Front of Endeavor notebook pen test page
Back of Endeavor notebook pen test page

“Disappointing” is the word I’d have to use for this notebook overall. It’s not a terrible notebook– a lot of things about it are quite nice, but it doesn’t really live up to what it was promised to be, and doesn’t seem worth its rather high price. I guess that is the risk you take with Kickstarter projects. I do like the concept, and I’m curious to see how I might be able to adapt the cover, perhaps finding a way to insert the metal spine bracket into some other notebook with a looser spine. (I recently noticed another notebook maker is offering this same concept: Murdy Creative’s No. 2 leather notebook cover attached via a metal bracket and screws on the spine, and comes with a Piccadilly notebook inside. They say it can be used with any other A5 Moleskine-type notebook, but you do have to punch holes in the notebook spine for it to work.)

Endeavor Notebooks are still available via their website, in large and small sizes, and 3 colors. The current price for the basic starter kit of a cover with one refill is $49 for this pocket size, and $69 for the 5.5 x 8.5″ larger size. Additional refills are $9 for pocket size and $12 for large. I try to factor in the value of supporting independent small businesses, but I still feel like those prices are just too high for what you get. I’m not sure if they plan to produce any other products, and I wonder if they will be successful enough to go on producing their refills, given that they’ve marketed their notebook as a buy-for-life, “heirloom quality” product. I do hope they are able to address the problems with their initial run in terms of paper quality and the binding of the refills, but until then I can’t really recommend it.

5 thoughts on “Endeavor Notebook Review”

  1. I stupidly bought two notebooks and a few refills. The covers curled so badly, they ultimately tore and were useless. I advised this company of this, they said they were aware of this yet they keep selling the faulty product. BUYER BEWARE. This product is junk.

  2. Thank you for the honest and unbiased review. It was exactly what I was looking for.

  3. It looks like they went bankrupt and ghosted most of their customers. I stupidly ordered some refills as they seemed to have ironed out the kinks or I just didn’t notice the curling and whatnot in the last batch of replacement notebooks that I ordered.
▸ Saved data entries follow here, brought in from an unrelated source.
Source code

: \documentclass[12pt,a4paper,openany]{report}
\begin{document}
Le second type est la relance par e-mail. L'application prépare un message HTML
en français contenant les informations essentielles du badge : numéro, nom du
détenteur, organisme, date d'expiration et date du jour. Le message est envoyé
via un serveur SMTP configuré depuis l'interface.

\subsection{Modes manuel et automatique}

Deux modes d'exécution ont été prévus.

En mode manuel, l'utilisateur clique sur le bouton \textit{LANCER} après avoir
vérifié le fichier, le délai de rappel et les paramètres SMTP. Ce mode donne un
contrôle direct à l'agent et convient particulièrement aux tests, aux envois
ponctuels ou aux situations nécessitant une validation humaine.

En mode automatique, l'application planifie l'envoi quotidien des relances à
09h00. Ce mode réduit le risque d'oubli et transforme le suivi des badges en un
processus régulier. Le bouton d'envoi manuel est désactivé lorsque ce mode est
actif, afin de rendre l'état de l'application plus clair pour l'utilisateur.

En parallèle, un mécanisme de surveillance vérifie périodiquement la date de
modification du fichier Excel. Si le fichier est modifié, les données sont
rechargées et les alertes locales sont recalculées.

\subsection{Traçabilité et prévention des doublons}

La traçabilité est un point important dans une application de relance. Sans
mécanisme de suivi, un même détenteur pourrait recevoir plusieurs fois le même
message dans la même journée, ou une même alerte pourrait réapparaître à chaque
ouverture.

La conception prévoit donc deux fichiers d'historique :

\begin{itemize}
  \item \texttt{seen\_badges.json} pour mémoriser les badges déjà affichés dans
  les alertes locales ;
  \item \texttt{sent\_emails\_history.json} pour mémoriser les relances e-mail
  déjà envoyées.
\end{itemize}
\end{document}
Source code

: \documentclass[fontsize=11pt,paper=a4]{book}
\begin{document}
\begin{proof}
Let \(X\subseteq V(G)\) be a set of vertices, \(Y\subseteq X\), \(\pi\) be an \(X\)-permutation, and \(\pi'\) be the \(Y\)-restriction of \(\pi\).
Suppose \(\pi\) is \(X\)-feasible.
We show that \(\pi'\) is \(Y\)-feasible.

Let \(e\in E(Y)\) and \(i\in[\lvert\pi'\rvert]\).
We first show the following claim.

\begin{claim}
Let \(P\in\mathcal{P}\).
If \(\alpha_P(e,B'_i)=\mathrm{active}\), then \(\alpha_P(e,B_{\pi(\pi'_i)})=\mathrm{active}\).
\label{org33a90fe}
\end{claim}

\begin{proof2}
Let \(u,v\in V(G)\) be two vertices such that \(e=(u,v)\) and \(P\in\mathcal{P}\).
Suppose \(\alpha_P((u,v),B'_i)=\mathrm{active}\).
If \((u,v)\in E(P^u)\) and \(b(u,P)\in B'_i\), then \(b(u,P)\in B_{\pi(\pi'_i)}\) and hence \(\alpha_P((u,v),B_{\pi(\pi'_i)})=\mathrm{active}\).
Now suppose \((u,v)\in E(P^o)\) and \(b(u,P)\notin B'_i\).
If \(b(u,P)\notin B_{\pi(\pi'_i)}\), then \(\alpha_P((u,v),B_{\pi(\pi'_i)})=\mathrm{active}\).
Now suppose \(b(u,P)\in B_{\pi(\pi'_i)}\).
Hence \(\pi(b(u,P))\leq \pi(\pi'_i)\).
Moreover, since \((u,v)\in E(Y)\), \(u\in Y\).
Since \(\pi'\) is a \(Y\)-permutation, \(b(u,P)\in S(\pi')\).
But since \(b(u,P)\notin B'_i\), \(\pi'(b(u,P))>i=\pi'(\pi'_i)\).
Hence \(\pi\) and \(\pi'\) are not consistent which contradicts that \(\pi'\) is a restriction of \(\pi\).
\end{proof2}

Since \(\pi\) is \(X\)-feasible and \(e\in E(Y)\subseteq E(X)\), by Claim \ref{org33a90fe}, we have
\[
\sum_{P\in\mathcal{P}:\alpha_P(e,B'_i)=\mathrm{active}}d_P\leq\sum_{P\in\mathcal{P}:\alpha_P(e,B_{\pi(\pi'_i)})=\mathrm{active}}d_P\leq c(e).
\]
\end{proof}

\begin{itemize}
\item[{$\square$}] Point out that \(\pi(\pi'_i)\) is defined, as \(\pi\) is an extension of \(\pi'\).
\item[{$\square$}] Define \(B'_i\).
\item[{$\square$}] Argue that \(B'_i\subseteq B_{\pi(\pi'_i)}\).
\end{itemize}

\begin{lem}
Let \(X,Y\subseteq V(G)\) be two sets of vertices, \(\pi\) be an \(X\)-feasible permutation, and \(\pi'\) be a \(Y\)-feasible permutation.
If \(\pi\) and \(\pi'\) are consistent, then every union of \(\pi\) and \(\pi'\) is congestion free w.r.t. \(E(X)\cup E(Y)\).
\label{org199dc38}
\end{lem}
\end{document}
The kickstarter ones were terrible. However, they hooked me in with a cheap price back in July and then left me hanging. Their site is down and all of their social pages are gone. Any alternatives?

  4. So disappointing, Endeavor seemed like it had great potential but they could have executed better. I would think there is a way to adapt other notebooks to their refill attachment method, maybe I’ll do a little experimenting!